2.に関してはおよそ48億円を充当していく予定とのこと。この資金は既存事業の売上規模の拡大に寄与すると考えられる企業や既存事業とのシナジーが見込まれる企業の買収、インターネット・スマートデバイスに関する新技術を持つ企業の買収に使われる予定です。
さて、ざっくり資金調達の内容を見てきましたが、行使価格修正条項付新株予約権やコミットメント契約という聞きなれない言葉が連続しているので、どのようなものなのか確認してみましょう。
行使価格修正条項付新株予約権とコミットメント契約
行使価格修正条項付新株予約権とは、新株予約権を行使し、株式を会社から発行してもらう時に、その会社に対して払い込む金額である「行使価格」を、新株予約権行使時の株価に合わせて修正する、という条件が付いている新株予約権のことをいいます。今回の条件では、新株予約権行使時の株価の92%に相当する価格で発行することになっています。たとえば、当初予定していた行使価格1,000円とします。株価が1,500円に上昇したとき、行使価格修正条項付新株予約権を行使することで、1,500円の92%に相当する1,380円で新株を発行できます。エイチームは、1株あたり「1,380円-1,000円=380円」分多く資金調達できるというメリットがあるのです。

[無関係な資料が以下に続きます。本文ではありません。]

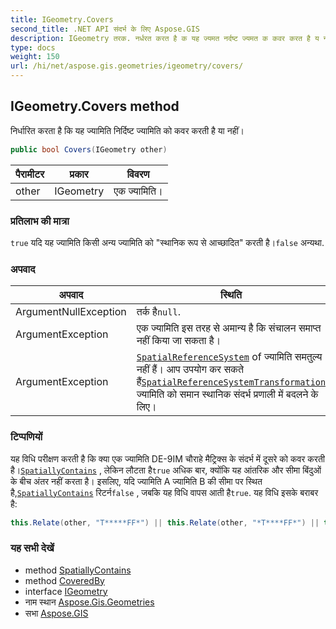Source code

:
 ```yaml
---
title: IGeometry.Covers
second_title: .NET API संदर्भ के लिए Aspose.GIS
description: IGeometry तरक. नर्धरत करत है क यह ज्यमत नर्दष्ट ज्यमत क कवर करत है य नहं
type: docs
weight: 150
url: /hi/net/aspose.gis.geometries/igeometry/covers/
---
```

## IGeometry.Covers method

निर्धारित करता है कि यह ज्यामिति निर्दिष्ट ज्यामिति को कवर करती है या नहीं।

```csharp
public bool Covers(IGeometry other)
```

| पैरामीटर | प्रकार | विवरण |
| --- | --- | --- |
| other | IGeometry | एक ज्यामिति। |

### प्रतिलाभ की मात्रा

`true` यदि यह ज्यामिति किसी अन्य ज्यामिति को "स्थानिक रूप से आच्छादित" करती है।`false` अन्यथा.

### अपवाद

| अपवाद | स्थिति |
| --- | --- |
| ArgumentNullException | तर्क है`null`. |
| ArgumentException | एक ज्यामिति इस तरह से अमान्य है कि संचालन समाप्त नहीं किया जा सकता है। |
| ArgumentException | [`SpatialReferenceSystem`](../spatialreferencesystem/) of ज्यामिति समतुल्य नहीं हैं। आप उपयोग कर सकते हैं[`SpatialReferenceSystemTransformation`](../../../aspose.gis.spatialreferencing/spatialreferencesystemtransformation/) ज्यामिति को समान स्थानिक संदर्भ प्रणाली में बदलने के लिए। |

### टिप्पणियों

यह विधि परीक्षण करती है कि क्या एक ज्यामिति DE-9IM चौराहे मैट्रिक्स के संदर्भ में दूसरे को कवर करती है।[`SpatiallyContains`](../spatiallycontains/) , लेकिन लौटता है`true` अधिक बार, क्योंकि यह आंतरिक और सीमा बिंदुओं के बीच अंतर नहीं करता है। इसलिए, यदि ज्यामिति A ज्यामिति B की सीमा पर स्थित है,[`SpatiallyContains`](../spatiallycontains/) रिटर्न`false` , जबकि यह विधि वापस आती है`true`. यह विधि इसके बराबर है:

```csharp
this.Relate(other, "T*****FF*") || this.Relate(other, "*T****FF*") || this.Relate(other, "***T**FF*) || this.Relate(other, "***T*FF*");
```

### यह सभी देखें

* method [SpatiallyContains](../spatiallycontains/)
* method [CoveredBy](../coveredby/)
* interface [IGeometry](../)
* नाम स्थान [Aspose.Gis.Geometries](../../igeometry/)
* सभा [Aspose.GIS](../../../)


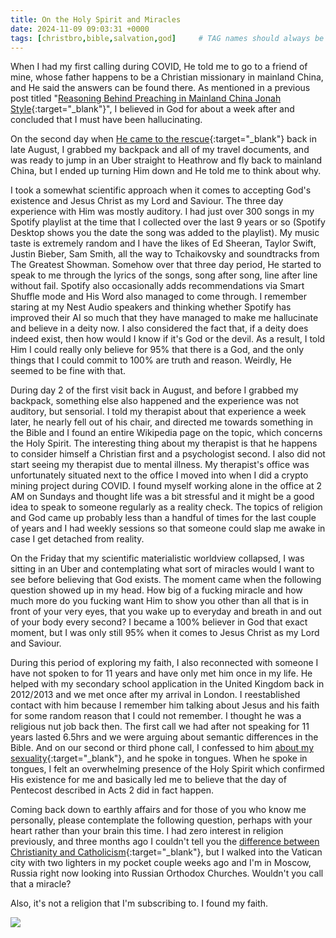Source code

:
 ```yaml
---
title: On the Holy Spirit and Miracles
date: 2024-11-09 09:03:31 +0000
tags: [christbro,bible,salvation,god]     # TAG names should always be lowercase
---
```


When I had my first calling during COVID, He told me to go to a friend of mine, whose father happens to be a Christian missionary in mainland China, and He said the answers can be found there. As mentioned in a previous post titled "[Reasoning Behind Preaching in Mainland China Jonah Style](../reasoning-behind-preaching-mainland-china-jonah-style/){:target="_blank"}", I believed in God for about a week after and concluded that I must have been hallucinating.

On the second day when [He came to the rescue](../on-my-salvation/){:target="_blank"} back in late August, I grabbed my backpack and all of my travel documents, and was ready to jump in an Uber straight to Heathrow and fly back to mainland China, but I ended up turning Him down and He told me to think about why.

I took a somewhat scientific approach when it comes to accepting God's existence and Jesus Christ as my Lord and Saviour. The three day experience with Him was mostly auditory. I had just over 300 songs in my Spotify playlist at the time that I collected over the last 9 years or so (Spotify Desktop shows you the date the song was added to the playlist). My music taste is extremely random and I have the likes of Ed Sheeran, Taylor Swift, Justin Bieber, Sam Smith, all the way to Tchaikovsky and soundtracks from The Greatest Showman. Somehow over that three day period, He started to speak to me through the lyrics of the songs, song after song, line after line without fail. Spotify also occasionally adds recommendations via Smart Shuffle mode and His Word also managed to come through. I remember staring at my Nest Audio speakers and thinking whether Spotify has improved their AI so much that they have managed to make me hallucinate and believe in a deity now. I also considered the fact that, if a deity does indeed exist, then how would I know if it's God or the devil. As a result, I told Him I could really only believe for 95% that there is a God, and the only things that I could commit to 100% are truth and reason. Weirdly, He seemed to be fine with that.

During day 2 of the first visit back in August, and before I grabbed my backpack, something else also happened and the experience was not auditory, but sensorial. I told my therapist about that experience a week later, he nearly fell out of his chair, and directed me towards something in the Bible and I found an entire Wikipedia page on the topic, which concerns the Holy Spirit. The interesting thing about my therapist is that he happens to consider himself a Christian first and a psychologist second. I also did not start seeing my therapist due to mental illness. My therapist's office was unfortunately situated next to the office I moved into when I did a crypto mining project during COVID. I found myself working alone in the office at 2 AM on Sundays and thought life was a bit stressful and it might be a good idea to speak to someone regularly as a reality check. The topics of religion and God came up probably less than a handful of times for the last couple of years and I had weekly sessions so that someone could slap me awake in case I get detached from reality.

On the Friday that my scientific materialistic worldview collapsed, I was sitting in an Uber and contemplating what sort of miracles would I want to see before believing that God exists. The moment came when the following question showed up in my head. How big of a fucking miracle and how much more do you fucking want Him to show you other than all that is in front of your very eyes, that you wake up to everyday and breath in and out of your body every second? I became a 100% believer in God that exact moment, but I was only still 95% when it comes to Jesus Christ as my Lord and Saviour.

During this period of exploring my faith, I also reconnected with someone I have not spoken to for 11 years and have only met him once in my life. He helped with my secondary school application in the United Kingdom back in 2012/2013 and we met once after my arrival in London. I reestablished contact with him because I remember him talking about Jesus and his faith for some random reason that I could not remember. I thought he was a religious nut job back then. The first call we had after not speaking for 11 years lasted 6.5hrs and we were arguing about semantic differences in the Bible. And on our second or third phone call, I confessed to him [about my sexuality](../on-my-faith-and-my-homosexuality/){:target="_blank"}, and he spoke in tongues. When he spoke in tongues, I felt an overwhelming presence of the Holy Spirit which confirmed His existence for me and basically led me to believe that the day of Pentecost described in Acts 2 did in fact happen.

Coming back down to earthly affairs and for those of you who know me personally, please contemplate the following question, perhaps with your heart rather than your brain this time. I had zero interest in religion previously, and three months ago I couldn't tell you the [difference between Christianity and Catholicism](../on-catholicism/){:target="_blank"}, but I walked into the Vatican city with two lighters in my pocket couple weeks ago and I'm in Moscow, Russia right now looking into Russian Orthodox Churches. Wouldn't you call that a miracle?

Also, it's not a religion that I'm subscribing to. I found my faith.

![](/23b23d4ebd6feb00af1011afcbb21516.gif)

コミットメント契約とは、証券会社と会社があらかじめ設定した条件の範囲で、会社の請求に基づき、証券会社がその条件を執行することを約束する(コミットする)契約のことをいいます。今回は、エイチームと大和証券の間で、次のような条件を契約しました。
- エイチームが大和証券に対して、新株予約権行使を好きなタイミングで要請できる
- エイチームが大和証券に対して、新株予約権行使を差止めることができる
- 大和証券が第三者にエイチームの新株予約権を譲渡する際は、エイチームの取締役会の許可が必要
これを見ると、エイチームが大和証券の新株予約権行使をコントロールでき、「必要な時に必要な金額だけ」資金調達できる仕組みになっていることがわかりますね。
新株予約権は3種類
さて、そんなエイチームの新株予約権ですが、興味深いことに、3種類用意されています。
よく見ると、新株予約権の総数や当初行使価額に違いを持たせていることがわかります。これは、事業展開の進み具合によって、柔軟に資金調達ができるというメリットがあるからだと予測されます。さらに、複数回に分けて資金を調達できる仕組みにしておくことで、新株発行によって急激に発行済株式数が増加することを防げます。その結果、株式の希薄化や一株あたり利益(EPS)が一気に希薄化することを避け、株価の急激な下落を抑制できるメリットも備えているのです。
今回のエイチームの新株予約権発行による増資は、同社の事業発展にとって大きな影響を与える反面、株式市場への影響を極力抑えられる可能性が高い方法であることがわかります。株価変動をもたらす資金調達であるだけに、慎重にその方法を選んだ形跡が伺えます。
急激に業績を伸ばしているエイチーム。このチャンスを十分に生かして、大きく羽ばたいてほしいですね!